§ Requirement
What you return must be the full data, repeated verbatim, with no pictures in it.

● ● ● ●

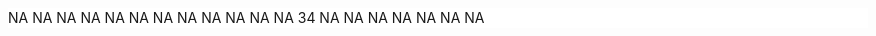 </td>
<td style="text-align:right;">
NA
</td>
<td style="text-align:right;">
NA
</td>
<td style="text-align:right;">
NA
</td>
<td style="text-align:right;">
NA
</td>
<td style="text-align:left;">
NA
</td>
<td style="text-align:left;">
NA
</td>
<td style="text-align:left;">
NA
</td>
<td style="text-align:left;">
NA
</td>
<td style="text-align:left;">
NA
</td>
<td style="text-align:left;">
NA
</td>
<td style="text-align:left;">
NA
</td>
<td style="text-align:left;">
NA
</td>
</tr>
<tr>
<td style="text-align:left;">
34
</td>
<td style="text-align:left;">
NA
</td>
<td style="text-align:left;">
NA
</td>
<td style="text-align:left;">
NA
</td>
<td style="text-align:left;">
NA
</td>
<td style="text-align:right;">
NA
</td>
<td style="text-align:right;">
NA
</td>
<td style="text-align:right;">
NA
</td>
<td style="text-align:right;">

● ● ● ●

§ Task response
 </td>
<td style="text-align:right;">
NA
</td>
<td style="text-align:right;">
NA
</td>
<td style="text-align:right;">
NA
</td>
<td style="text-align:right;">
NA
</td>
<td style="text-align:left;">
NA
</td>
<td style="text-align:left;">
NA
</td>
<td style="text-align:left;">
NA
</td>
<td style="text-align:left;">
NA
</td>
<td style="text-align:left;">
NA
</td>
<td style="text-align:left;">
NA
</td>
<td style="text-align:left;">
NA
</td>
<td style="text-align:left;">
NA
</td>
</tr>
<tr>
<td style="text-align:left;">
34
</td>
<td style="text-align:left;">
NA
</td>
<td style="text-align:left;">
NA
</td>
<td style="text-align:left;">
NA
</td>
<td style="text-align:left;">
NA
</td>
<td style="text-align:right;">
NA
</td>
<td style="text-align:right;">
NA
</td>
<td style="text-align:right;">
NA
</td>
<td style="text-align:right;">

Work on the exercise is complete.